Whenever the word "bash" shows up in a line of the data, copy that line.

[Dataset entries]
============================================================
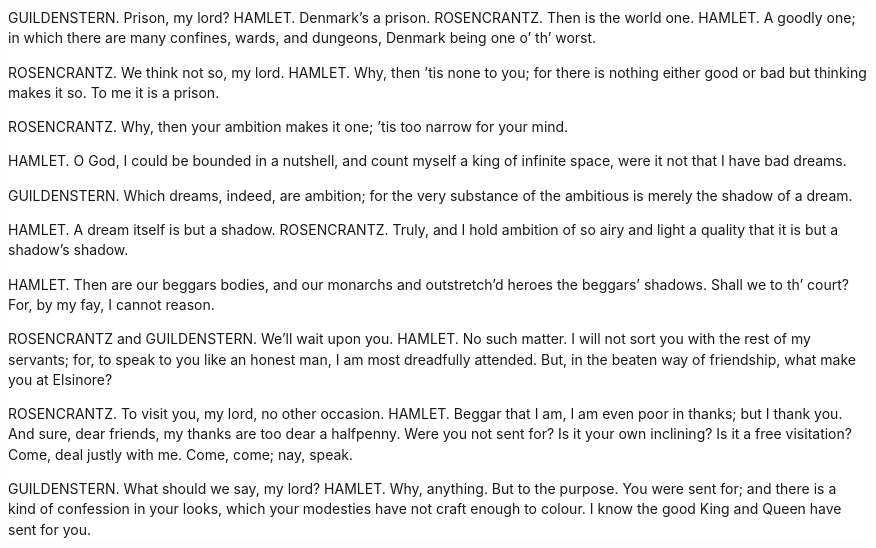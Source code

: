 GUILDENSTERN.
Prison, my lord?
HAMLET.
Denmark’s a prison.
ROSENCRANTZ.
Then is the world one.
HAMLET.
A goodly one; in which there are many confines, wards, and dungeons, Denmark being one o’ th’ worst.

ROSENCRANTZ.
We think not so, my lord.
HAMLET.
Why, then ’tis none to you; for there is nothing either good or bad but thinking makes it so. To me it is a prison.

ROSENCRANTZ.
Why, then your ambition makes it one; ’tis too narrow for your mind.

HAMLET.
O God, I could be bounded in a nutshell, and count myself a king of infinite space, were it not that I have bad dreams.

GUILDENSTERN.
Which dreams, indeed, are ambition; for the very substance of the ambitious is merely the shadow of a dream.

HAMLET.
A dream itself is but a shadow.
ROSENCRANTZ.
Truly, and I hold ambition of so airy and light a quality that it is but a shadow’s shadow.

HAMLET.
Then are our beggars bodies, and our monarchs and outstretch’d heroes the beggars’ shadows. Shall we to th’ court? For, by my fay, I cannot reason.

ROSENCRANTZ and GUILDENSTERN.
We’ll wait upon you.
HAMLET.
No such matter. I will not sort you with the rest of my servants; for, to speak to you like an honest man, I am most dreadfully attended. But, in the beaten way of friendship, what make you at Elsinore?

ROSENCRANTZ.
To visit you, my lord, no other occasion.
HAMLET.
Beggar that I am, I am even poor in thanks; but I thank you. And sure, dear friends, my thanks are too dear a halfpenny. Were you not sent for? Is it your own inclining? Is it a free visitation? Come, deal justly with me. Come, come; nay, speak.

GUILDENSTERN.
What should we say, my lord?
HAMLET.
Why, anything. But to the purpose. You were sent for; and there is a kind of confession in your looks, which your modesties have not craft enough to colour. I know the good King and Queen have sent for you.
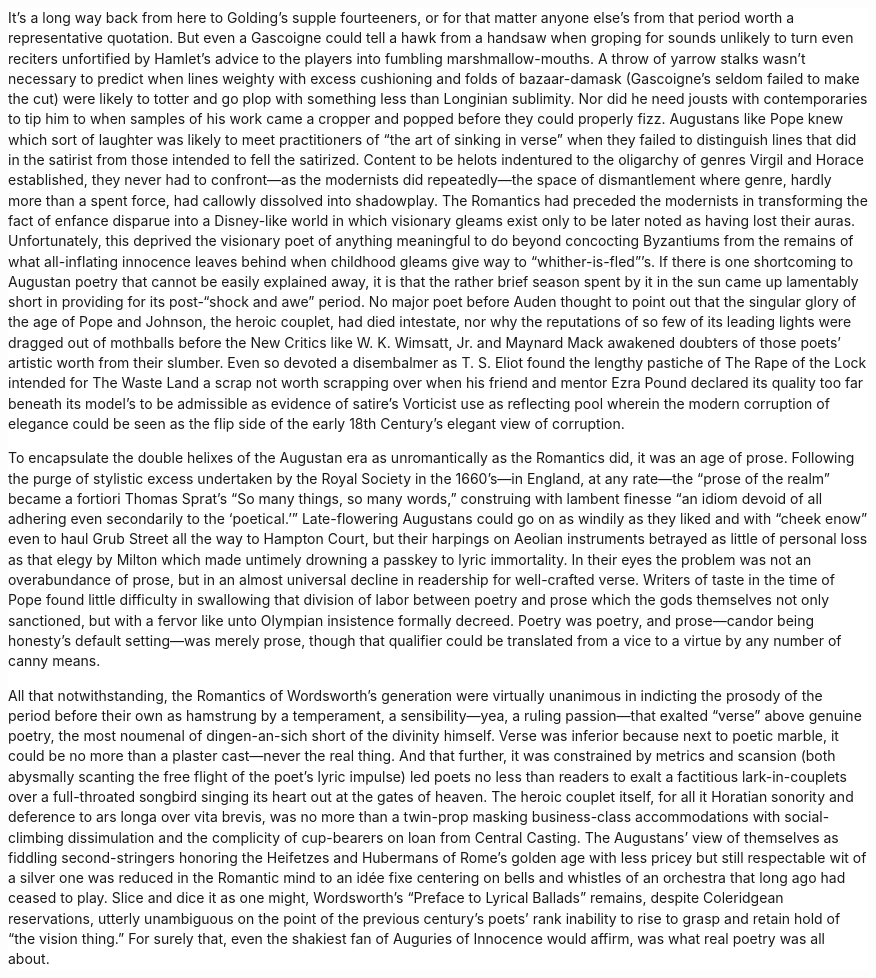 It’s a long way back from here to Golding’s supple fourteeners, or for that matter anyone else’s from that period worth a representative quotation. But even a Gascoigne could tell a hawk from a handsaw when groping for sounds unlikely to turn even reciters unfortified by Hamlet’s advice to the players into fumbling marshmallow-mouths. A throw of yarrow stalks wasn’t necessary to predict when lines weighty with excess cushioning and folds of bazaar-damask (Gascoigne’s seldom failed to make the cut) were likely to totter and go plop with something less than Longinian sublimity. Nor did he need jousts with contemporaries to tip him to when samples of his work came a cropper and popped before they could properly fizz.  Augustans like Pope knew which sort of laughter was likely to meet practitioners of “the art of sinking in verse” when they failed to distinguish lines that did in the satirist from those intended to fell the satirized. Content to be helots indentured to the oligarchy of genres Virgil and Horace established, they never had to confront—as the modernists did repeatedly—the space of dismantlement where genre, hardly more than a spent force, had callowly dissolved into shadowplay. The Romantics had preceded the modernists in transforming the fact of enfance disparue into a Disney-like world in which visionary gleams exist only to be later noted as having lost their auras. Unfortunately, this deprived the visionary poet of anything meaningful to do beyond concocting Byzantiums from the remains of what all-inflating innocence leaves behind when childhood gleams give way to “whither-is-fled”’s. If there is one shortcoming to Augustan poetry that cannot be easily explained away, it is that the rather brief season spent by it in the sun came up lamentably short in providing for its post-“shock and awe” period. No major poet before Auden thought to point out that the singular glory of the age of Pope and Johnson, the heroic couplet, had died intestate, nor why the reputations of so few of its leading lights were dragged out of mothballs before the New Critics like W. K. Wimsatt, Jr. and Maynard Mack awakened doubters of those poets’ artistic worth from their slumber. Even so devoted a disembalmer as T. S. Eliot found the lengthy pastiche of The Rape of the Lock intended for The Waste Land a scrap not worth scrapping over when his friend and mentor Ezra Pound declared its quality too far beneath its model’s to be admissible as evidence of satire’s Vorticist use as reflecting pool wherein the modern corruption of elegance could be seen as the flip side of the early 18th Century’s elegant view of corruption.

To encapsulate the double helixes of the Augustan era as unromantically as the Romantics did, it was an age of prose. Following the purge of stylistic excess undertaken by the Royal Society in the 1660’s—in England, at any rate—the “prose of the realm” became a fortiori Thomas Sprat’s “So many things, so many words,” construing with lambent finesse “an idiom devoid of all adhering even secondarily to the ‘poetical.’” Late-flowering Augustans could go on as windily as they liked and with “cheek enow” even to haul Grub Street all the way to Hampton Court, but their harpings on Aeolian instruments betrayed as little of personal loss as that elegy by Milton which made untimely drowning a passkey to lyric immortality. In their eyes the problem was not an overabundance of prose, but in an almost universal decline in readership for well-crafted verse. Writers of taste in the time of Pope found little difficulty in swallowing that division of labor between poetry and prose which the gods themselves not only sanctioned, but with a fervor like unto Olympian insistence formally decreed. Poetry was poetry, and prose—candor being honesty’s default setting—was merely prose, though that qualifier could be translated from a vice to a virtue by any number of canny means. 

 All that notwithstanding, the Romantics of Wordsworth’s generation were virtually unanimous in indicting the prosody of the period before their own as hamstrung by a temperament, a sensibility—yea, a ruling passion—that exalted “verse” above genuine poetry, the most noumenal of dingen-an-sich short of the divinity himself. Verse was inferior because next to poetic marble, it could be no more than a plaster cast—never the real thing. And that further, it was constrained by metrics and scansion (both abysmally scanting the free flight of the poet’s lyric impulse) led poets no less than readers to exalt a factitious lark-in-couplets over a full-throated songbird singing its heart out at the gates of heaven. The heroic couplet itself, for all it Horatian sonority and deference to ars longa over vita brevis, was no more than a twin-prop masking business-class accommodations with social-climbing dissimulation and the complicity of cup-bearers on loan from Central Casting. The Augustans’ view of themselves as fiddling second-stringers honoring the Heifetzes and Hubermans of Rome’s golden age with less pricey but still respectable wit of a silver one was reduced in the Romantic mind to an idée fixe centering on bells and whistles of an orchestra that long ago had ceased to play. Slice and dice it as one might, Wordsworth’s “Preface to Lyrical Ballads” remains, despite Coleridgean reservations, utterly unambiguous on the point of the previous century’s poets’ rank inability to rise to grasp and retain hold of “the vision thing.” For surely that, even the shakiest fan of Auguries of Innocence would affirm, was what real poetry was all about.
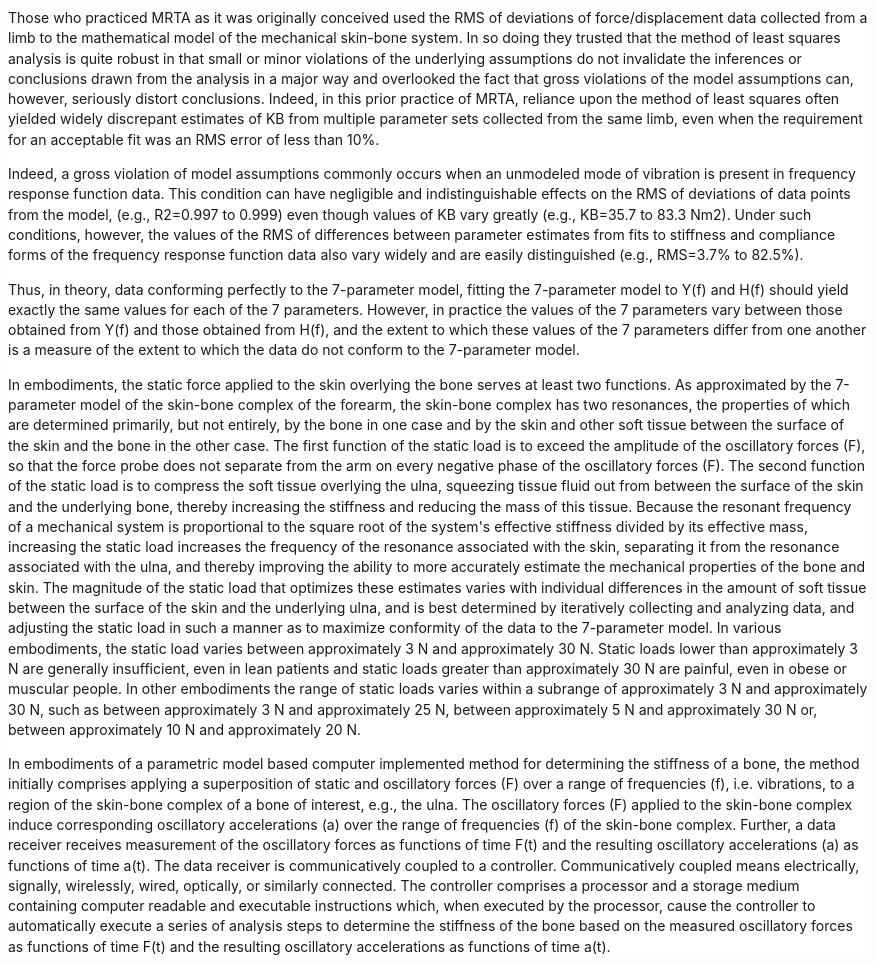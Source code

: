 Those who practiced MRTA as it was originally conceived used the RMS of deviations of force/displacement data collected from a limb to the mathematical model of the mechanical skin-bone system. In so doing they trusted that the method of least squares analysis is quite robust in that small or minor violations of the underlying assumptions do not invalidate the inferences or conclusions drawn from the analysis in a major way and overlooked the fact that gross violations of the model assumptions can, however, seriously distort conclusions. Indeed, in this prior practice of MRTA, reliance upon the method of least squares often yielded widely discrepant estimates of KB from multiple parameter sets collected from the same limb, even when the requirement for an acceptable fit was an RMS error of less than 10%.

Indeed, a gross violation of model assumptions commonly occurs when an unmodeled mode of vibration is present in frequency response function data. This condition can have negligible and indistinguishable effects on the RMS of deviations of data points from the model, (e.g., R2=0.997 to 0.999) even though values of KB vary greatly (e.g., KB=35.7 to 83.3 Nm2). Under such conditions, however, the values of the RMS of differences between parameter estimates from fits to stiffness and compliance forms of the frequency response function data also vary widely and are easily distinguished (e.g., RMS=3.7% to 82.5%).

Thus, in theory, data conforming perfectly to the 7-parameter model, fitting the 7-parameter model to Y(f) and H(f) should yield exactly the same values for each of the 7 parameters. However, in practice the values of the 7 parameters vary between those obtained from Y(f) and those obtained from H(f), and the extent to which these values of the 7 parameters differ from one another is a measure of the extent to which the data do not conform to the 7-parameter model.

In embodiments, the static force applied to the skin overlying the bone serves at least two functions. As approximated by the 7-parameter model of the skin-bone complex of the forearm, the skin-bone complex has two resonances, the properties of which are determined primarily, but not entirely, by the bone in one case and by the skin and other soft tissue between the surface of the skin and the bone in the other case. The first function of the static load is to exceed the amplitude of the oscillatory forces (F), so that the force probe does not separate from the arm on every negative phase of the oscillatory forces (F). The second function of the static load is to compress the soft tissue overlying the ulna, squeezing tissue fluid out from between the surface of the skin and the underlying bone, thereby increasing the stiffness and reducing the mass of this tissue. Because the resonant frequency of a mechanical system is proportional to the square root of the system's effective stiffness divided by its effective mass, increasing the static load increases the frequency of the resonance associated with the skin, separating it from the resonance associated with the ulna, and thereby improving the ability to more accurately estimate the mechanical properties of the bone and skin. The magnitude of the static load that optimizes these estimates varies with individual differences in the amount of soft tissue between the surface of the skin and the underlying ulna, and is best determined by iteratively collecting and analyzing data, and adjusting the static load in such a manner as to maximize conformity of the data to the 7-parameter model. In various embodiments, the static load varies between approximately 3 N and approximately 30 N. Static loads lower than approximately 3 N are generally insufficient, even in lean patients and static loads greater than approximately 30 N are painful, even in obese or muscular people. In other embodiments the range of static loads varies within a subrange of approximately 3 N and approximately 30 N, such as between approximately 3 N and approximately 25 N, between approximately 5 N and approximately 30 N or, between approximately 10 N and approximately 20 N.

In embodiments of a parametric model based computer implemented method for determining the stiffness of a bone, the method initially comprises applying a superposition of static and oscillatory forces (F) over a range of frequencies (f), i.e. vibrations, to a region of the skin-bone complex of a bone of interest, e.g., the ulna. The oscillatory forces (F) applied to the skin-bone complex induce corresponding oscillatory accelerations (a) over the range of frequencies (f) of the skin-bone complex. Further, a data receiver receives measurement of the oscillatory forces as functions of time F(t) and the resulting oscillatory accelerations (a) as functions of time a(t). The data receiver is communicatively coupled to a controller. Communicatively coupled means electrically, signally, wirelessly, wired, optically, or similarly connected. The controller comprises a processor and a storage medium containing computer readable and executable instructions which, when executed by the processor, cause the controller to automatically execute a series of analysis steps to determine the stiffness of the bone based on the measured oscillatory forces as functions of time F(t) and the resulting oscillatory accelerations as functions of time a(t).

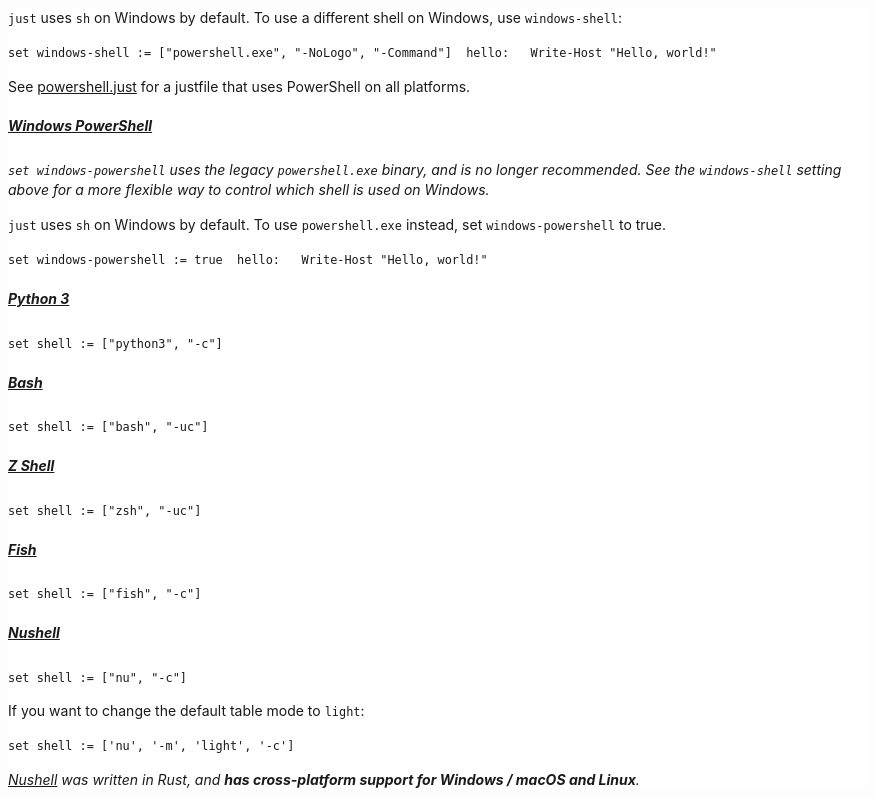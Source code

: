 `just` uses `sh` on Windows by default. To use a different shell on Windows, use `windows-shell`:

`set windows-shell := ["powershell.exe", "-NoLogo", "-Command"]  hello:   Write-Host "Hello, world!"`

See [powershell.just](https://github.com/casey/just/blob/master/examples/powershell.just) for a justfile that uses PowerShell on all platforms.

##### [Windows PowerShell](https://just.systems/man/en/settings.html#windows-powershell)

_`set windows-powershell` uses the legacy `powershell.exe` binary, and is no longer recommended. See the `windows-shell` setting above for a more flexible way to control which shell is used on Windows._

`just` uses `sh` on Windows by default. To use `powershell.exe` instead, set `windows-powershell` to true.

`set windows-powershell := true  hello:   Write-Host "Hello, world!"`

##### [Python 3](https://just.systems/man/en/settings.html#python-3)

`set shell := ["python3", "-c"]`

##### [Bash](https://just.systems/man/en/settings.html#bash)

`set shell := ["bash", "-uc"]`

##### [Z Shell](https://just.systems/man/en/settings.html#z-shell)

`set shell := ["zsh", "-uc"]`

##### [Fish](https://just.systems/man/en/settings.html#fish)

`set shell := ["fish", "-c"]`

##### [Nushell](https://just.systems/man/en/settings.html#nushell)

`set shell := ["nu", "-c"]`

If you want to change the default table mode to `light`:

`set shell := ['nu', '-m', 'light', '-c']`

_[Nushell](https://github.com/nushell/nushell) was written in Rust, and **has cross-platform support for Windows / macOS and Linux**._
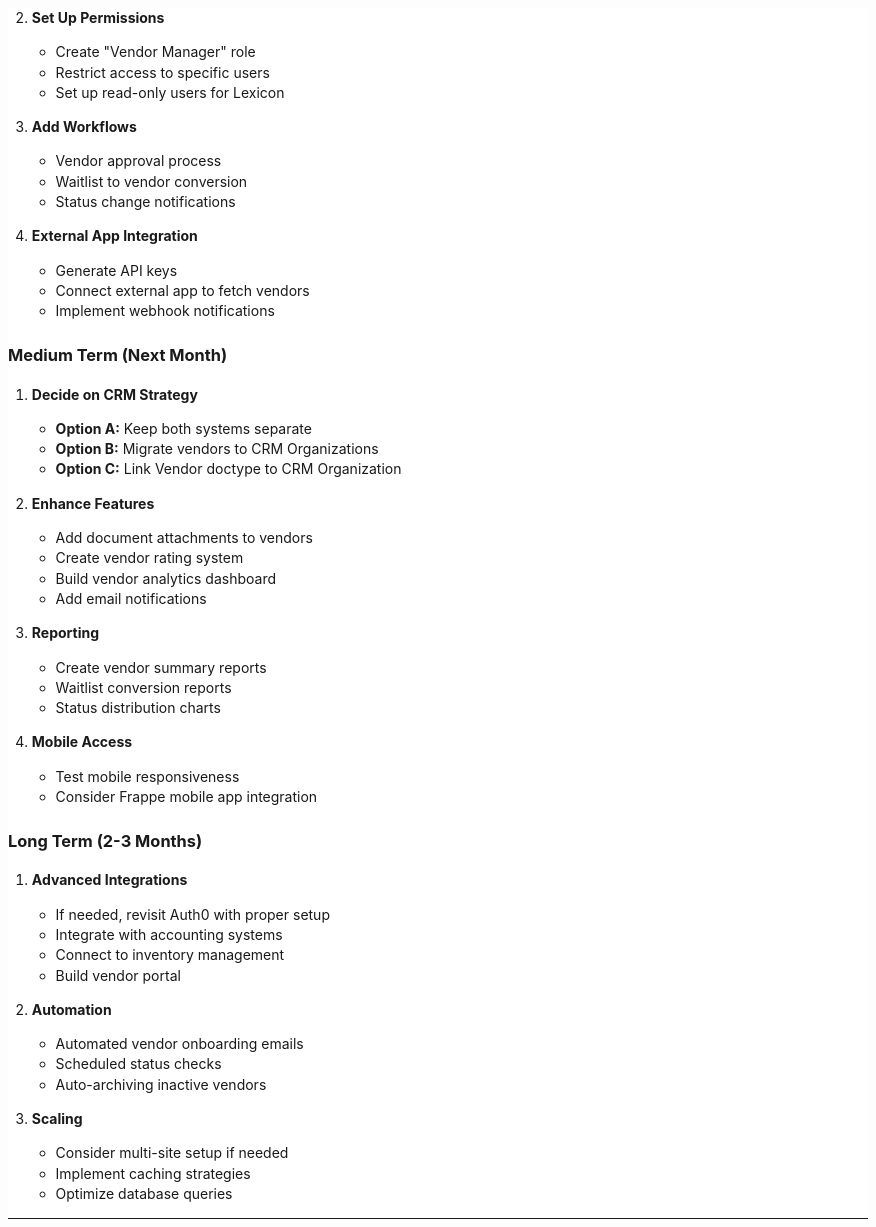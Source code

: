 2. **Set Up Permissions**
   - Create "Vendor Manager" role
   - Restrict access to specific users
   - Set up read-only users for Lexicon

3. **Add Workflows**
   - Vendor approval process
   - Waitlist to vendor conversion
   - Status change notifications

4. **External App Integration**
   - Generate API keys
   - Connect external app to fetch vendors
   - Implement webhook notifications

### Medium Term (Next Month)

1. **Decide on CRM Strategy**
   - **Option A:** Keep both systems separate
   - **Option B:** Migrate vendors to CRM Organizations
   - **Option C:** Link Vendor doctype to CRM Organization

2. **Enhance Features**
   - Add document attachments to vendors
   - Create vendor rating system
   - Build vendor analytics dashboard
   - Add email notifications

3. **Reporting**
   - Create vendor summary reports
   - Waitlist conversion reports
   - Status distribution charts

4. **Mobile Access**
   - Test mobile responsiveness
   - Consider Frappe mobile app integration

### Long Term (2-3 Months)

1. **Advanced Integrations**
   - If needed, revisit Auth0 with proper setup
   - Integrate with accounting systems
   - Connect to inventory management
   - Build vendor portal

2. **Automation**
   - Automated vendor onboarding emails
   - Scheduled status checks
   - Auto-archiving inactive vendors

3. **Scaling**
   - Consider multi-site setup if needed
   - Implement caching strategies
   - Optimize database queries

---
============================================================
OUTPUT OF THE TASK:
##### [Bash](https://just.systems/man/en/settings.html#bash)
`set shell := ["bash", "-uc"]`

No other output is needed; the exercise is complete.